Photograph above: Three teenager girls walking home from school in the late afternoon. "Schools ends at 3:00PM, they were on the way home. I asked and they told me they will reach home only at 6:00PM — they don't go home directly," Mork explains. From what he observed, the school-going children will frolick around the hilly pastures until sun sets.
Home to home, Mork realised one thing in common. The locals were all eager to show them their belongings and way of life. He was puzzled and wondered why.
"It's not like Singapore, where the majority of people are like, "You are an outsider, why should I talk to you?" In a society like ours, we are brought up to protect ourselves. We are not to say or voice out anything, or share anything with people." In Bhutan, it was the exact opposite. "They don't have a fear of talking to people. We don't come from the same country or culture. Yet, they don't have a gap. It's a very direct feeling. They open their house to show you everything, and are not afraid to show you what they have or what they do not have."

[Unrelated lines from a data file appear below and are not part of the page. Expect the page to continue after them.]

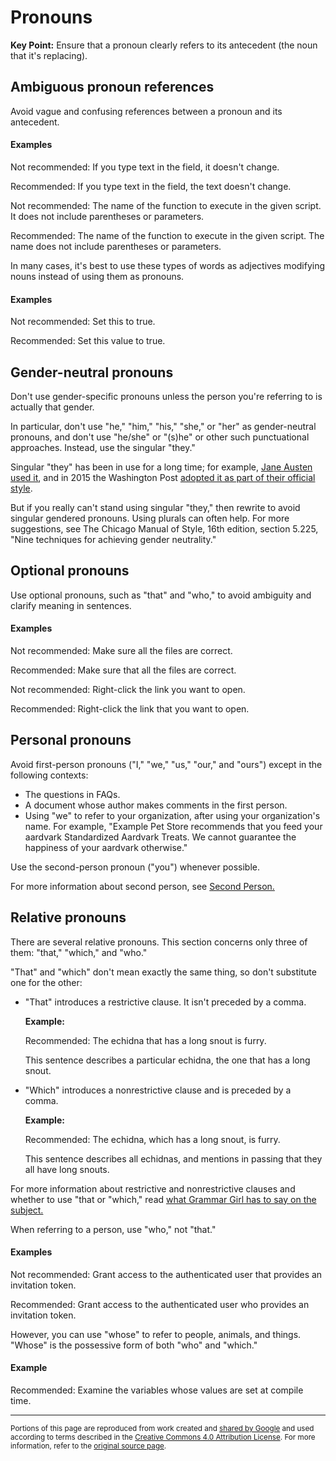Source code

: # Pronouns

**Key Point:** Ensure that a pronoun clearly refers to its antecedent (the noun
that it's replacing).

## Ambiguous pronoun references

Avoid vague and confusing references between a pronoun and its antecedent.

#### Examples

Not recommended: If you type text in the field, it doesn't change.

Recommended: If you type text in the field, the text doesn't change.

Not recommended: The name of the function to execute in the given script. It
does not include parentheses or parameters.

Recommended: The name of the function to execute in the given script. The name
does not include parentheses or parameters.

In many cases, it's best to use these types of words as adjectives modifying
nouns instead of using them as pronouns.

#### Examples

Not recommended: Set this to true.

Recommended: Set this value to true.

## Gender-neutral pronouns

Don't use gender-specific pronouns unless the person you're referring to is
actually that gender.

In particular, don't use "he," "him," "his," "she," or "her" as gender-neutral
pronouns, and don't use "he/she" or "(s)he" or other such punctuational
approaches. Instead, use the singular "they."

Singular "they" has been in use for a long time; for example,
[Jane Austen used it](http://www.pemberley.com/janeinfo/austheir.md), and in
2015 the Washington Post
[adopted it as part of their official style](https://www.washingtonpost.com/opinions/the-post-drops-the-mike--and-the-hyphen-in-e-mail/2015/12/04/ccd6e33a-98fa-11e5-8917-653b65c809eb_story.md).

But if you really can't stand using singular "they," then rewrite to avoid
singular gendered pronouns. Using plurals can often help. For more suggestions,
see The Chicago Manual of Style, 16th edition, section 5.225, "Nine techniques
for achieving gender neutrality."

## Optional pronouns

Use optional pronouns, such as "that" and "who," to avoid ambiguity and clarify
meaning in sentences.

#### Examples

Not recommended: Make sure all the files are correct.

Recommended: Make sure that all the files are correct.

Not recommended: Right-click the link you want to open.

Recommended: Right-click the link that you want to open.

## Personal pronouns

Avoid first-person pronouns ("I," "we," "us," "our," and "ours") except in the
following contexts:

- The questions in FAQs.
- A document whose author makes comments in the first person.
- Using "we" to refer to your organization, after using your organization's
  name. For example, "Example Pet Store recommends that you feed your aardvark
  Standardized Aardvark Treats. We cannot guarantee the happiness of your
  aardvark otherwise."

Use the second-person pronoun ("you") whenever possible.

For more information about second person, see [Second Person.](person.md)

## Relative pronouns

There are several relative pronouns. This section concerns only three of them:
"that," "which," and "who."

"That" and "which" don't mean exactly the same thing, so don't substitute one
for the other:

- "That" introduces a restrictive clause. It isn't preceded by a comma.

  **Example:**

  Recommended: The echidna that has a long snout is furry.

  This sentence describes a particular echidna, the one that has a long snout.

- "Which" introduces a nonrestrictive clause and is preceded by a comma.

  **Example:**

  Recommended: The echidna, which has a long snout, is furry.

  This sentence describes all echidnas, and mentions in passing that they all
  have long snouts.

For more information about restrictive and nonrestrictive clauses and whether to
use "that or "which," read
[what Grammar Girl has to say on the subject.](http://www.quickanddirtytips.com/education/grammar/which-versus-that-0?page=all)

When referring to a person, use "who," not "that."

#### Examples

Not recommended: Grant access to the authenticated user that provides an
invitation token.

Recommended: Grant access to the authenticated user who provides an invitation
token.

However, you can use "whose" to refer to people, animals, and things. "Whose" is
the possessive form of both "who" and "which."

#### Example

Recommended: Examine the variables whose values are set at compile time.

---

<small>Portions of this page are reproduced from work created and
[shared by Google](https://developers.google.com/readme/policies/) and used
according to terms described in the
[Creative Commons 4.0 Attribution License](https://creativecommons.org/licenses/by/4.0/).
For more information, refer to the
[original source page](https://developers.google.com/style/pronouns).</small>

It was then it struck Mork that this is an entirely new social and cultural fabric that he has never come across before. Mork may previously have, on many accounts, travelled to India, South Africa, and Cambodia. Be it cities or villages, the locals' yearning for upwards social mobility was obvious. Children whom he met in these villages would pose for a picture and ask Mork for money in return. Otherwise, they would admire and touch his camera, watch, clothes and accessories.
Yet, there was not a trace of this pining amongst these Bhutanese that Mork met. An immense sense of pride emanated from them "This is our life, and we are so proud of our lives." It seems like this pride stemmed from elsewhere. And that something else was probably the key to the happiness that surrounded Mork.